If funding institutions want credit, they can immediately start with noting it in the commits they fund. Additionally, I think the next level of exposure would be to expose contributions (code and funding) in the changelog and/or release announcement. For example, see the VS Code announcement that lists such things: Visual Studio Code November 2019

If a company wanted even more exposure, they could make a blog post of their own, in conjunction with our release announcement, which elaborates on the things they sponsored, why they think it is cool, how excited they are to support the community, etc.

1 Like

Kubernetes, which is company driven to a much larger extent than us, has this dashboard:

https://k8s.devstats.cncf.io/d/9/companies-table?orgId=1

Then companies can make blog posts like https://www.weave.works/blog/weaveworks-named-a-top-kubernetes-contributor to refer to this.

I don’t quite know where the data for that dashboard comes from…

1 Like

Having a bunch of logos is also easier to keep updated than a history section!
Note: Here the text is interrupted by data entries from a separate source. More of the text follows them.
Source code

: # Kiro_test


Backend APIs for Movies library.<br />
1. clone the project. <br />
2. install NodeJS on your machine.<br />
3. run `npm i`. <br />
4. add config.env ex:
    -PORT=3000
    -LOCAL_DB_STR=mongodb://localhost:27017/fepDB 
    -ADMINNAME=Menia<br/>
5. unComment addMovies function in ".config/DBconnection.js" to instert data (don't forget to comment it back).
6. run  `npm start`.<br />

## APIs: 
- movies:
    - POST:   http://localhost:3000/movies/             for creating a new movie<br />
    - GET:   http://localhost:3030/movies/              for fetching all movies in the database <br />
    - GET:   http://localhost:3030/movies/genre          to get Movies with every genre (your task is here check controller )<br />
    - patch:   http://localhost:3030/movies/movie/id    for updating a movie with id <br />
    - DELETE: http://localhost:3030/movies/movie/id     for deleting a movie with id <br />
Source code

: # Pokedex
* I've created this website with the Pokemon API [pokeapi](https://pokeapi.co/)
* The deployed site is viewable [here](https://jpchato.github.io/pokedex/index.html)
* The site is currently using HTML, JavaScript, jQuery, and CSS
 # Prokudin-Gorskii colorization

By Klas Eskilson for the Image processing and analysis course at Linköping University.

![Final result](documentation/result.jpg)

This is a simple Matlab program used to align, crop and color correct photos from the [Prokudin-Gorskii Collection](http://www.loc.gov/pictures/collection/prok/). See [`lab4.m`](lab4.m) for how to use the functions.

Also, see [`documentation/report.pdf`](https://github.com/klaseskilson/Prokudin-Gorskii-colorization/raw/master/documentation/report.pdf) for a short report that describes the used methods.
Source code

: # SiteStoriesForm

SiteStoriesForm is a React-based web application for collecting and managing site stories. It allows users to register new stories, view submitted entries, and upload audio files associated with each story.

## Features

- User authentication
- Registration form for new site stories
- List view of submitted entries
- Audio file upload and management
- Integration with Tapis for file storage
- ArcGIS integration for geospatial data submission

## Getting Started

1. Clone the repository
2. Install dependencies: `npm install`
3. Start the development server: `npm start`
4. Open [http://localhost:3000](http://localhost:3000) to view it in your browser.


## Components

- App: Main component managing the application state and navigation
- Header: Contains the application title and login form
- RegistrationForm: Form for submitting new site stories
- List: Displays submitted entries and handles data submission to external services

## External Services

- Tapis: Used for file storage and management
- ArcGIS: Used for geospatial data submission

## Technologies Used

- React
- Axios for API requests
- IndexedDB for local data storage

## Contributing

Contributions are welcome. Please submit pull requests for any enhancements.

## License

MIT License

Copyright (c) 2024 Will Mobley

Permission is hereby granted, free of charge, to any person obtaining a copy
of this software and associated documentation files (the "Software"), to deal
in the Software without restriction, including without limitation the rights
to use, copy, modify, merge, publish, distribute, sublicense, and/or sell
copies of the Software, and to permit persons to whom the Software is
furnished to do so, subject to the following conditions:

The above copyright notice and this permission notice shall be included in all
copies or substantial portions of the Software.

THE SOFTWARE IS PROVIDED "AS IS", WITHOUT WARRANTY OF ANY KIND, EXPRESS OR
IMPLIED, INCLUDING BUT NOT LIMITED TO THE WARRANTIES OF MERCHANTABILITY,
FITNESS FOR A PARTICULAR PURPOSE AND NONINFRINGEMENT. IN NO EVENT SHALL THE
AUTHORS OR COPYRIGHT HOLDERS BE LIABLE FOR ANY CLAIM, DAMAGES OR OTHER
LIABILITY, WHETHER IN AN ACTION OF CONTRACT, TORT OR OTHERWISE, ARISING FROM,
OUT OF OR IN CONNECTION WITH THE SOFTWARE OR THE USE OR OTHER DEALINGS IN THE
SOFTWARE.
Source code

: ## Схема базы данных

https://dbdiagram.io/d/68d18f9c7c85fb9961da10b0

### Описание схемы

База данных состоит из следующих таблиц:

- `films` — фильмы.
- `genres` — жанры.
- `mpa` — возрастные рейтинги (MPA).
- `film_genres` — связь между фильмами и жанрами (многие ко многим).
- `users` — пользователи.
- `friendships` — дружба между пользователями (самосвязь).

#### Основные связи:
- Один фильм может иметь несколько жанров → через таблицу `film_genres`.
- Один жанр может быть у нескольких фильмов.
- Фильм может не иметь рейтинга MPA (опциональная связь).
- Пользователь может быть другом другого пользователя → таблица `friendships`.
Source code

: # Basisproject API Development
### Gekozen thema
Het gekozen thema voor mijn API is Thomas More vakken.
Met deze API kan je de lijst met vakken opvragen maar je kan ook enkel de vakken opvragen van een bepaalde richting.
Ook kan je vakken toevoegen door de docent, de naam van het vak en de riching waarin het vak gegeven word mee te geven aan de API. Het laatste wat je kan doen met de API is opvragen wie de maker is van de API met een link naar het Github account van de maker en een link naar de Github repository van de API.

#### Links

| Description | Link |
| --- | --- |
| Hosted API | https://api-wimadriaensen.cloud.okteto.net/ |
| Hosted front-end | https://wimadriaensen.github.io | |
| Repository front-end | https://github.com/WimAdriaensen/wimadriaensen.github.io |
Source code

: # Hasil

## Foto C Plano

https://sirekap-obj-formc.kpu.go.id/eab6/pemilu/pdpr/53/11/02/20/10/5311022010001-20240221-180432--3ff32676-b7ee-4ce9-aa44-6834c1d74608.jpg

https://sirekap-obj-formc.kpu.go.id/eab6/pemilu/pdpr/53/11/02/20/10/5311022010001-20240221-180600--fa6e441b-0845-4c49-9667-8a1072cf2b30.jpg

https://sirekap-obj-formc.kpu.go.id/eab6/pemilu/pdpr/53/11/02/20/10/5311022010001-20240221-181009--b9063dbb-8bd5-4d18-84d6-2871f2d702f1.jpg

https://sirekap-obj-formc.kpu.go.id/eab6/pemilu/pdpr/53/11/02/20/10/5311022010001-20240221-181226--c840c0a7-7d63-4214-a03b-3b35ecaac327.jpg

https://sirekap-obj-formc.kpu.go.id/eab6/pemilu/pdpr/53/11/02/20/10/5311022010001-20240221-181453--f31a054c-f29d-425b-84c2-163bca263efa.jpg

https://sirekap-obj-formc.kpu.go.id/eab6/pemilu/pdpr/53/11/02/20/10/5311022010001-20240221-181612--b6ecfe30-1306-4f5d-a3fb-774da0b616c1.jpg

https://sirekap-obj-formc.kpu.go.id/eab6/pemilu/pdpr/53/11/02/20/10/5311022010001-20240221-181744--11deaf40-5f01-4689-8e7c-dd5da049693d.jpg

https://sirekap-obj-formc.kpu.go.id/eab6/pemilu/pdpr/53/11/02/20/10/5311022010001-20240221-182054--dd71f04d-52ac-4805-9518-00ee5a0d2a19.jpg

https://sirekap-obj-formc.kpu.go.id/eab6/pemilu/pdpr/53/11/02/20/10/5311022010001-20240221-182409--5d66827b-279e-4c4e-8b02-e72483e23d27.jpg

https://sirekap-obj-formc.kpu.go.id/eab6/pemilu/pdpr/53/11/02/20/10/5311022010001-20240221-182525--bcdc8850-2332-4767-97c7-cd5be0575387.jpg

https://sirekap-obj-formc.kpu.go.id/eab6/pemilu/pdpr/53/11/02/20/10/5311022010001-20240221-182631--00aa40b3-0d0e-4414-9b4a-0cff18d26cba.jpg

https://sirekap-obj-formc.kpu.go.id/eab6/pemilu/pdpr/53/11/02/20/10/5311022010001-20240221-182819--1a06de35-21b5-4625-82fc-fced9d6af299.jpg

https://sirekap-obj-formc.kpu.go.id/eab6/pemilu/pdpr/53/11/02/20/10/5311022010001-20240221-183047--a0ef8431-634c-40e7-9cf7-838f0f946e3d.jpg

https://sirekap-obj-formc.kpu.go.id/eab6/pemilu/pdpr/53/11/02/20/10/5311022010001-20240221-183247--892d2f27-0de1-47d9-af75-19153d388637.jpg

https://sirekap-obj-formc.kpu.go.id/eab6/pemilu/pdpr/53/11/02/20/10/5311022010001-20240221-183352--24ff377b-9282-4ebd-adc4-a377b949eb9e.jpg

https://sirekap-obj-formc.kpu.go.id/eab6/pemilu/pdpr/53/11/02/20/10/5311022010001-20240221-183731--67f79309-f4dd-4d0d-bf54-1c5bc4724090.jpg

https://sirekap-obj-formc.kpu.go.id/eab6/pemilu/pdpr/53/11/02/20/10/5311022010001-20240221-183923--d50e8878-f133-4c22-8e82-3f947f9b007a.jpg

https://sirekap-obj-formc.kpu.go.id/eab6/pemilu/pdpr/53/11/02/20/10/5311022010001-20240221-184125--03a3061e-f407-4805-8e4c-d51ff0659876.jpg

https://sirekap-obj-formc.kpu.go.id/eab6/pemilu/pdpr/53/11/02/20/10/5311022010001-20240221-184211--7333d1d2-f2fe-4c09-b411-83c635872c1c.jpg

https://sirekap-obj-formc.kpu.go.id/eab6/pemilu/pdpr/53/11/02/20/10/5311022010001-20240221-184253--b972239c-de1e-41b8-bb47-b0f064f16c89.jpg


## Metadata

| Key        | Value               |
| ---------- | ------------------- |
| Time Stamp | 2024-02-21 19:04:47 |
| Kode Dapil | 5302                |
I would be fine with that, just was worried it might come across as more “add” like than some text (similar to how NPR only allows reads aloud text from sponsors instead of letting them submit their own audio?).

I drafted a history section for the Git plugin, curious what your thoughts are (too boring?). It also includes intermediate agencies (Quansight), but we could remove them, I understand your point about just attributing to source funders.